======== DATASET CONTENT ========

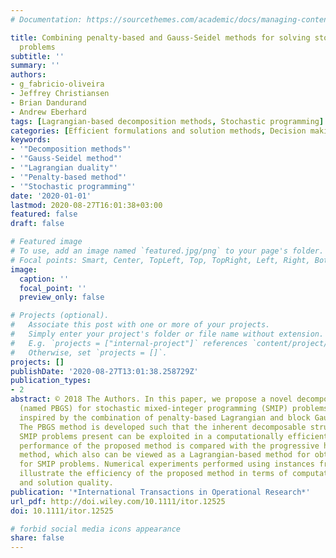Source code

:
 ```yaml
---
# Documentation: https://sourcethemes.com/academic/docs/managing-content/

title: Combining penalty-based and Gauss-Seidel methods for solving stochastic mixed-integer
  problems
subtitle: ''
summary: ''
authors:
- g_fabricio-oliveira
- Jeffrey Christiansen
- Brian Dandurand
- Andrew Eberhard
tags: [Lagrangian-based decomposition methods, Stochastic programming]
categories: [Efficient formulations and solution methods, Decision making under uncertainty]
keywords: 
- '"Decomposition methods"'
- '"Gauss-Seidel method"'
- '"Lagrangian duality"'
- '"Penalty-based method"'
- '"Stochastic programming"'
date: '2020-01-01'
lastmod: 2020-08-27T16:01:38+03:00
featured: false
draft: false

# Featured image
# To use, add an image named `featured.jpg/png` to your page's folder.
# Focal points: Smart, Center, TopLeft, Top, TopRight, Left, Right, BottomLeft, Bottom, BottomRight.
image:
  caption: ''
  focal_point: ''
  preview_only: false

# Projects (optional).
#   Associate this post with one or more of your projects.
#   Simply enter your project's folder or file name without extension.
#   E.g. `projects = ["internal-project"]` references `content/project/deep-learning/index.md`.
#   Otherwise, set `projects = []`.
projects: []
publishDate: '2020-08-27T13:01:38.258729Z'
publication_types:
- 2
abstract: © 2018 The Authors. In this paper, we propose a novel decomposition approach
  (named PBGS) for stochastic mixed-integer programming (SMIP) problems, which is
  inspired by the combination of penalty-based Lagrangian and block Gauss-Seidel methods.
  The PBGS method is developed such that the inherent decomposable structure that
  SMIP problems present can be exploited in a computationally efficient manner. The
  performance of the proposed method is compared with the progressive hedging (PH)
  method, which also can be viewed as a Lagrangian-based method for obtaining solutions
  for SMIP problems. Numerical experiments performed using instances from the literature
  illustrate the efficiency of the proposed method in terms of computational performance
  and solution quality.
publication: '*International Transactions in Operational Research*'
url_pdf: http://doi.wiley.com/10.1111/itor.12525
doi: 10.1111/itor.12525

# forbid social media icons appearance
share: false
---
```

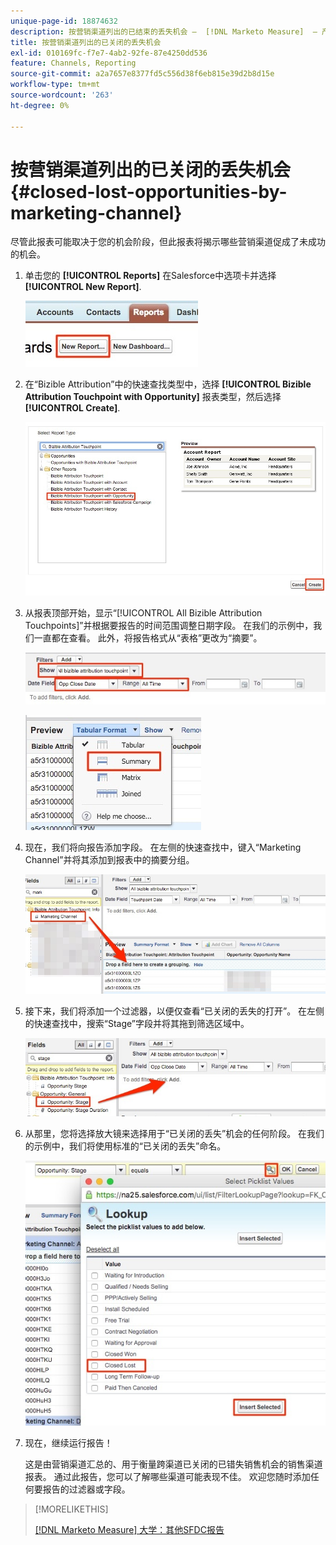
 ```yaml
---
unique-page-id: 18874632
description: 按营销渠道列出的已结束的丢失机会 —  [!DNL Marketo Measure]  — 产品文档
title: 按营销渠道列出的已关闭的丢失机会
exl-id: 010169fc-f7e7-4ab2-92fe-87e4250dd536
feature: Channels, Reporting
source-git-commit: a2a7657e8377fd5c556d38f6eb815e39d2b8d15e
workflow-type: tm+mt
source-wordcount: '263'
ht-degree: 0%

---
```


# 按营销渠道列出的已关闭的丢失机会 {#closed-lost-opportunities-by-marketing-channel}

尽管此报表可能取决于您的机会阶段，但此报表将揭示哪些营销渠道促成了未成功的机会。

1. 单击您的 **[!UICONTROL Reports]** 在Salesforce中选项卡并选择 **[!UICONTROL New Report]**.

   ![](assets/1-3.jpg)

1. 在“Bizible Attribution”中的快速查找类型中，选择 **[!UICONTROL Bizible Attribution Touchpoint with Opportunity]** 报表类型，然后选择 **[!UICONTROL Create]**.

   ![](assets/2-3.jpg)

1. 从报表顶部开始，显示“[!UICONTROL All Bizible Attribution Touchpoints]”并根据要报告的时间范围调整日期字段。 在我们的示例中，我们一直都在查看。 此外，将报告格式从“表格”更改为“摘要”。

   ![](assets/3-3.jpg)

   ![](assets/4-2.jpg)

1. 现在，我们将向报告添加字段。 在左侧的快速查找中，键入“Marketing Channel”并将其添加到报表中的摘要分组。

   ![](assets/5.jpg)

1. 接下来，我们将添加一个过滤器，以便仅查看“已关闭的丢失的打开”。 在左侧的快速查找中，搜索“Stage”字段并将其拖到筛选区域中。

   ![](assets/6.jpg)

1. 从那里，您将选择放大镜来选择用于“已关闭的丢失”机会的任何阶段。 在我们的示例中，我们将使用标准的“已关闭的丢失”命名。

   ![](assets/7.jpg)

1. 现在，继续运行报告！

   这是由营销渠道汇总的、用于衡量跨渠道已关闭的已错失销售机会的销售渠道报表。 通过此报告，您可以了解哪些渠道可能表现不佳。 欢迎您随时添加任何要报告的过滤器或字段。

>[!MORELIKETHIS]
>
>[[!DNL Marketo Measure] 大学：其他SFDC报告](https://universityonline.marketo.com/courses/bizible-fundamentals-bizible-102/#/page/5c5cb68dfb384d0c9fb96cd0)
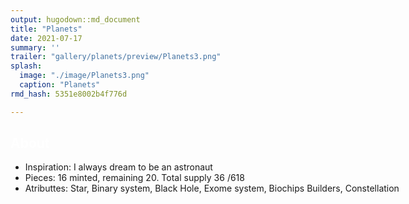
 ```yaml
---
output: hugodown::md_document
title: "Planets"
date: 2021-07-17
summary: ''
trailer: "gallery/planets/preview/Planets3.png"
splash:
  image: "./image/Planets3.png"
  caption: "Planets"
rmd_hash: 5351e8002b4f776d

---
```


<style>
.splash-caption-tweak {
  letter-spacing: 10px;
  font-weight: 700;
  font-size: 200%;
  color: red;
}

h2 {color: white;}

.full-width {
  width: 100vw;
  height: 100px;
  margin-bottom: 40px;
}

</style>

<div class="full-width">

About
-----

-   Inspiration: I always dream to be an astronaut
-   Pieces: 16 minted, remaining 20. Total supply 36 /618
-   Atributtes: Star, Binary system, Black Hole, Exome system, Biochips Builders, Constellation

</div>

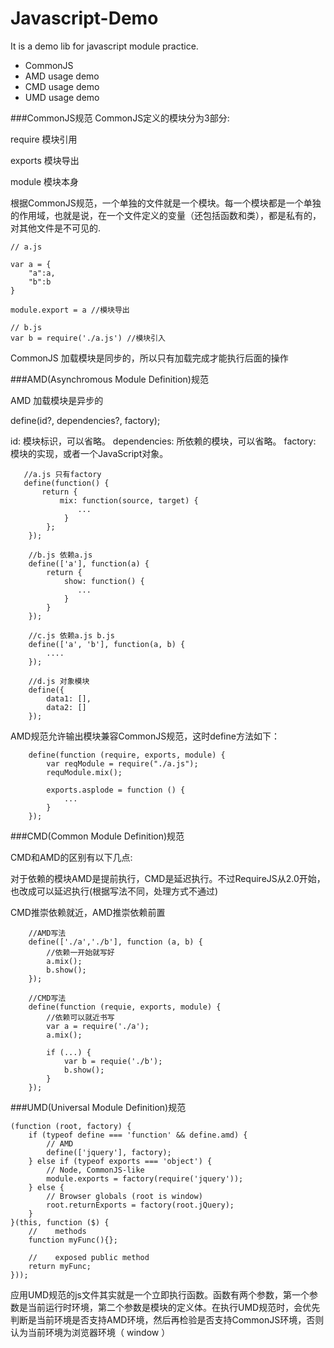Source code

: # Javascript-Demo

It is a demo lib for javascript module practice.

* CommonJS
* AMD usage demo
* CMD usage demo
* UMD usage demo


###CommonJS规范
CommonJS定义的模块分为3部分:

require 模块引用

exports 模块导出

module 模块本身

根据CommonJS规范，一个单独的文件就是一个模块。每一个模块都是一个单独的作用域，也就是说，在一个文件定义的变量（还包括函数和类），都是私有的，对其他文件是不可见的.

```
// a.js

var a = {
    "a":a,
    "b":b
}

module.export = a //模块导出

// b.js
var b = require('./a.js') //模块引入
```

CommonJS 加载模块是同步的，所以只有加载完成才能执行后面的操作


###AMD(Asynchromous Module Definition)规范

AMD 加载模块是异步的

define(id?, dependencies?, factory);

id: 模块标识，可以省略。
dependencies: 所依赖的模块，可以省略。
factory: 模块的实现，或者一个JavaScript对象。 

```
   //a.js 只有factory
   define(function() {
       return {
           mix: function(source, target) {
               ...
            }
        };
    });
    
    //b.js 依赖a.js
    define(['a'], function(a) {
        return {
            show: function() {
               ...
            }
        }
    });
    
    //c.js 依赖a.js b.js
    define(['a', 'b'], function(a, b) {
        ....
    });
    
    //d.js 对象模块
    define({
        data1: [],
        data2: []
    });
```   
AMD规范允许输出模块兼容CommonJS规范，这时define方法如下：

```
    define(function (require, exports, module) {
        var reqModule = require("./a.js");
        requModule.mix();
        
        exports.asplode = function () {
            ...
        }
    });
```

###CMD(Common Module Definition)规范

CMD和AMD的区别有以下几点:

对于依赖的模块AMD是提前执行，CMD是延迟执行。不过RequireJS从2.0开始，也改成可以延迟执行(根据写法不同，处理方式不通过)

CMD推崇依赖就近，AMD推崇依赖前置

```
    //AMD写法
    define(['./a','./b'], function (a, b) {
        //依赖一开始就写好
        a.mix();
        b.show();
    });
    
    //CMD写法
    define(function (requie, exports, module) {
        //依赖可以就近书写
        var a = require('./a');
        a.mix();
        
        if (...) {
            var b = requie('./b');
            b.show();
        }
    });
```

###UMD(Universal Module Definition)规范

```
(function (root, factory) {
    if (typeof define === 'function' && define.amd) {
        // AMD
        define(['jquery'], factory);
    } else if (typeof exports === 'object') {
        // Node, CommonJS-like
        module.exports = factory(require('jquery'));
    } else {
        // Browser globals (root is window)
        root.returnExports = factory(root.jQuery);
    }
}(this, function ($) {
    //    methods
    function myFunc(){};

    //    exposed public method
    return myFunc;
}));
```

应用UMD规范的js文件其实就是一个立即执行函数。函数有两个参数，第一个参数是当前运行时环境，第二个参数是模块的定义体。在执行UMD规范时，会优先判断是当前环境是否支持AMD环境，然后再检验是否支持CommonJS环境，否则认为当前环境为浏览器环境（ window ）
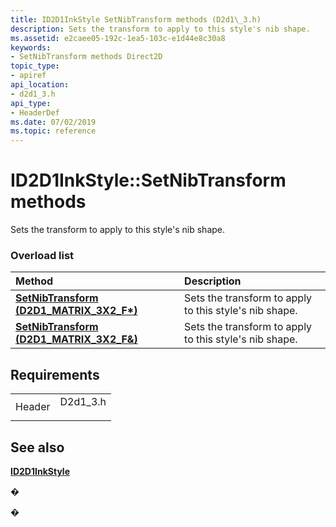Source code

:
 ```yaml
---
title: ID2D1InkStyle SetNibTransform methods (D2d1\_3.h)
description: Sets the transform to apply to this style's nib shape.
ms.assetid: e2caee05-192c-1ea5-103c-e1d44e8c30a8
keywords:
- SetNibTransform methods Direct2D
topic_type:
- apiref
api_location:
- d2d1_3.h
api_type:
- HeaderDef
ms.date: 07/02/2019
ms.topic: reference
---
```


# ID2D1InkStyle::SetNibTransform methods

Sets the transform to apply to this style's nib shape.

### Overload list



| Method                                                                             | Description                                                       |
|:-----------------------------------------------------------------------------------|:------------------------------------------------------------------|
| [**SetNibTransform (D2D1\_MATRIX\_3X2\_F\*)**](https://msdn.microsoft.com/library/Dn900431(v=VS.85).aspx)  | Sets the transform to apply to this style's nib shape.<br/> |
| [**SetNibTransform (D2D1\_MATRIX\_3X2\_F&)**](https://msdn.microsoft.com/library/Dn900432(v=VS.85).aspx) | Sets the transform to apply to this style's nib shape.<br/> |



## Requirements



|                   |                                                                                      |
|-------------------|--------------------------------------------------------------------------------------|
| Header<br/> | <dl> <dt>D2d1\_3.h</dt> </dl> |



## See also

<dl> <dt>

[**ID2D1InkStyle**](https://msdn.microsoft.com/library/Dn900427(v=VS.85).aspx)
</dt> </dl>

�

�





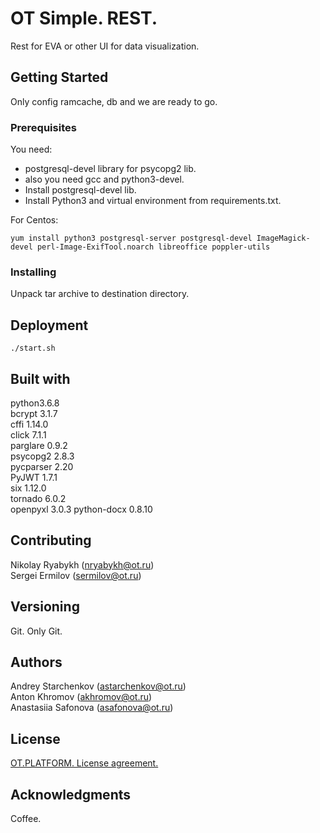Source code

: # OT Simple. REST.

Rest for EVA or other UI for data visualization.

## Getting Started

Only config ramcache, db and we are ready to go. 

### Prerequisites

You need:
* postgresql-devel library for psycopg2 lib.
* also you need gcc and python3-devel. 
* Install postgresql-devel lib.  
* Install Python3 and virtual environment from requirements.txt.  

For Centos:

```yum install python3 postgresql-server postgresql-devel ImageMagick-devel perl-Image-ExifTool.noarch libreoffice poppler-utils```

### Installing

Unpack tar archive to destination directory.

## Deployment

```./start.sh```

## Built with

python3.6.8  
bcrypt  3.1.7  
cffi  1.14.0  
click  7.1.1  
parglare  0.9.2  
psycopg2  2.8.3  
pycparser  2.20  
PyJWT  1.7.1  
six  1.12.0  
tornado  6.0.2  
openpyxl 3.0.3
python-docx 0.8.10

## Contributing

Nikolay Ryabykh (nryabykh@ot.ru)  
Sergei Ermilov (sermilov@ot.ru)  

## Versioning

Git. Only Git.

## Authors

Andrey Starchenkov (astarchenkov@ot.ru)  
Anton Khromov (akhromov@ot.ru)  
Anastasiia Safonova (asafonova@ot.ru)  

## License

[OT.PLATFORM. License agreement.](LICENSE.md)  

## Acknowledgments

Coffee.
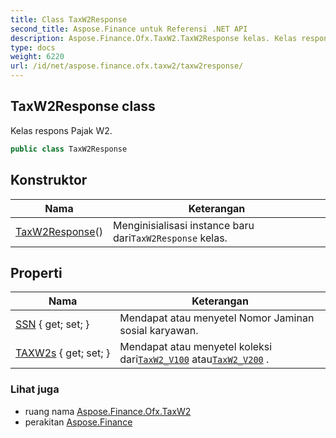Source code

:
 ```yaml
---
title: Class TaxW2Response
second_title: Aspose.Finance untuk Referensi .NET API
description: Aspose.Finance.Ofx.TaxW2.TaxW2Response kelas. Kelas respons Pajak W2.
type: docs
weight: 6220
url: /id/net/aspose.finance.ofx.taxw2/taxw2response/
---
```

## TaxW2Response class

Kelas respons Pajak W2.

```csharp
public class TaxW2Response
```

## Konstruktor

| Nama | Keterangan |
| --- | --- |
| [TaxW2Response](taxw2response/)() | Menginisialisasi instance baru dari`TaxW2Response` kelas. |

## Properti

| Nama | Keterangan |
| --- | --- |
| [SSN](../../aspose.finance.ofx.taxw2/taxw2response/ssn/) { get; set; } | Mendapat atau menyetel Nomor Jaminan sosial karyawan. |
| [TAXW2s](../../aspose.finance.ofx.taxw2/taxw2response/taxw2s/) { get; set; } | Mendapat atau menyetel koleksi dari[`TaxW2_V100`](../taxw2_v100/) atau[`TaxW2_V200`](../taxw2_v200/) . |

### Lihat juga

* ruang nama [Aspose.Finance.Ofx.TaxW2](../../aspose.finance.ofx.taxw2/)
* perakitan [Aspose.Finance](../../)


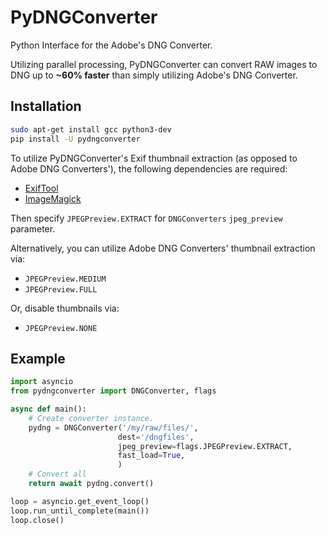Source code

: # PyDNGConverter

Python Interface for the Adobe's DNG Converter.

Utilizing parallel processing,
PyDNGConverter can convert RAW images to DNG up to **~60% faster** than simply utilizing Adobe's DNG Converter.

## Installation

```sh
sudo apt-get install gcc python3-dev
pip install -U pydngconverter
```

To utilize PyDNGConverter's Exif thumbnail extraction (as opposed to Adobe DNG Converters'), the following dependencies are required:
- [ExifTool](https://exiftool.org/)
- [ImageMagick](https://docs.wand-py.org/en/0.6.2/guide/install.html)

Then specify `JPEGPreview.EXTRACT` for `DNGConverters` `jpeg_preview` parameter.

Alternatively, you can utilize Adobe DNG Converters' thumbnail extraction via:
 - `JPEGPreview.MEDIUM`
 - `JPEGPreview.FULL`

Or, disable thumbnails via:
 - `JPEGPreview.NONE`

## Example

```python
import asyncio
from pydngconverter import DNGConverter, flags

async def main():
    # Create converter instance.
    pydng = DNGConverter('/my/raw/files/',
                        dest='/dngfiles',
                        jpeg_preview=flags.JPEGPreview.EXTRACT,
                        fast_load=True,
                        )
    # Convert all
    return await pydng.convert()

loop = asyncio.get_event_loop()
loop.run_until_complete(main())
loop.close()

```
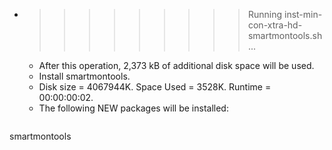 * >>>>>>>>> Running inst-min-con-xtra-hd-smartmontools.sh ...
  * After this operation, 2,373 kB of additional disk space will be used.
  * Install smartmontools.
  * Disk size = 4067944K. Space Used = 3528K. Runtime = 00:00:00:02.
  * The following NEW packages will be installed:
  ```bash
smartmontools
  ```
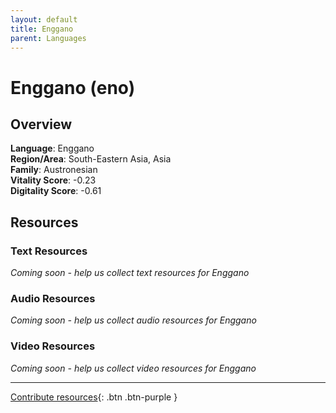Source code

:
 ```yaml
---
layout: default
title: Enggano
parent: Languages
---
```


# Enggano (eno)

## Overview

**Language**: Enggano  
**Region/Area**: South-Eastern Asia, Asia  
**Family**: Austronesian  
**Vitality Score**: -0.23  
**Digitality Score**: -0.61  

## Resources

### Text Resources
*Coming soon - help us collect text resources for Enggano*

### Audio Resources
*Coming soon - help us collect audio resources for Enggano*

### Video Resources
*Coming soon - help us collect video resources for Enggano*

---

[Contribute resources](https://fairtrain.github.io/){: .btn .btn-purple }
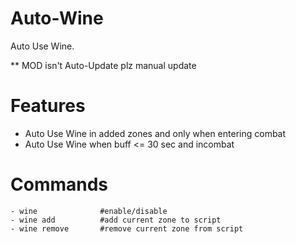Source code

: # Auto-Wine
Auto Use Wine.</br>

** MOD isn't Auto-Update plz manual update 

# Features
- Auto Use Wine in added zones and only when entering combat
- Auto Use Wine when buff <= 30 sec and incombat

# Commands
```
- wine              #enable/disable
- wine add          #add current zone to script
- wine remove       #remove current zone from script
```

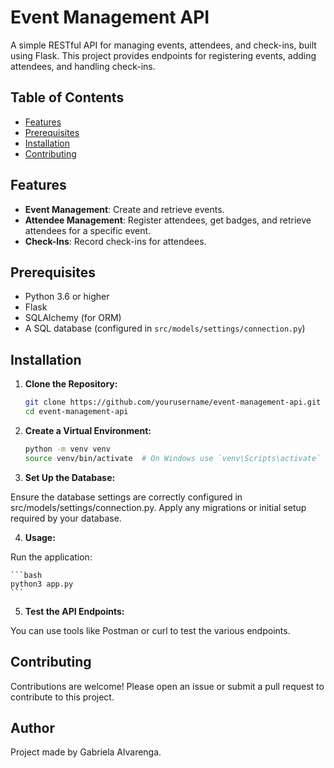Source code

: # Event Management API

A simple RESTful API for managing events, attendees, and check-ins, built using Flask. This project provides endpoints for registering events, adding attendees, and handling check-ins.

## Table of Contents

- [Features](#features)
- [Prerequisites](#prerequisites)
- [Installation](#installation)
- [Contributing](#contributing)

## Features

- **Event Management**: Create and retrieve events.
- **Attendee Management**: Register attendees, get badges, and retrieve attendees for a specific event.
- **Check-Ins**: Record check-ins for attendees.

## Prerequisites

- Python 3.6 or higher
- Flask
- SQLAlchemy (for ORM)
- A SQL database (configured in `src/models/settings/connection.py`)

## Installation

1. **Clone the Repository:**

   ```bash
   git clone https://github.com/yourusername/event-management-api.git
   cd event-management-api
    ```

2. **Create a Virtual Environment:**
    
    ```bash
    python -m venv venv
    source venv/bin/activate  # On Windows use `venv\Scripts\activate`
    ```

3. **Set Up the Database:**

Ensure the database settings are correctly configured in src/models/settings/connection.py. Apply any migrations or initial setup required by your database.

4. **Usage:**

Run the application:

    ```bash
    python3 app.py
    ```

5. **Test the API Endpoints:**

You can use tools like Postman or curl to test the various endpoints.

## Contributing

Contributions are welcome! Please open an issue or submit a pull request to contribute to this project.

## Author

Project made by Gabriela Alvarenga.


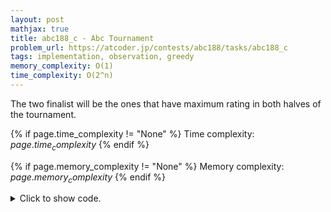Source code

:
 ```yaml
---
layout: post
mathjax: true
title: abc188_c - Abc Tournament
problem_url: https://atcoder.jp/contests/abc188/tasks/abc188_c
tags: implementation, observation, greedy
memory_complexity: O(1)
time_complexity: O(2^n)
---
```


The two finalist will be the ones that have maximum rating in both halves of
the tournament.


{% if page.time_complexity != "None" %}
Time complexity: ${{ page.time_complexity }}$
{% endif %}

{% if page.memory_complexity != "None" %}
Memory complexity: ${{ page.memory_complexity }}$
{% endif %}

<details>
<summary>
<p style="display:inline">Click to show code.</p>
</summary>
```cpp
{% raw %}
using namespace std;
using ll = long long;
using ii = pair<int, int>;
using vi = vector<int>;
int main(void)
{
    ios::sync_with_stdio(false), cin.tie(NULL);
    int n;
    cin >> n;
    n = (1LL << n);
    ii ansl = {0, 0}, ansr = {0, 0};
    for (int i = 0; i < n / 2; ++i)
    {
        int ai;
        cin >> ai;
        ansl = max(ansl, {ai, i});
    }
    for (int i = n / 2; i < n; ++i)
    {
        int ai;
        cin >> ai;
        ansr = max(ansr, {ai, i});
    }
    ii ans = min(ansl, ansr);
    cout << ans.second + 1 << endl;
    return 0;
}

{% endraw %}
```
</details>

========

• WHAT IS BEING ASKED: From the records above, return each line that has the string "msdn".

• RESULT FOR THIS EXERCISE:
| [**SetNibTransform (D2D1\_MATRIX\_3X2\_F\*)**](https://msdn.microsoft.com/library/Dn900431(v=VS.85).aspx)  | Sets the transform to apply to this style's nib shape.<br/> |
| [**SetNibTransform (D2D1\_MATRIX\_3X2\_F&)**](https://msdn.microsoft.com/library/Dn900432(v=VS.85).aspx) | Sets the transform to apply to this style's nib shape.<br/> |
[**ID2D1InkStyle**](https://msdn.microsoft.com/library/Dn900427(v=VS.85).aspx)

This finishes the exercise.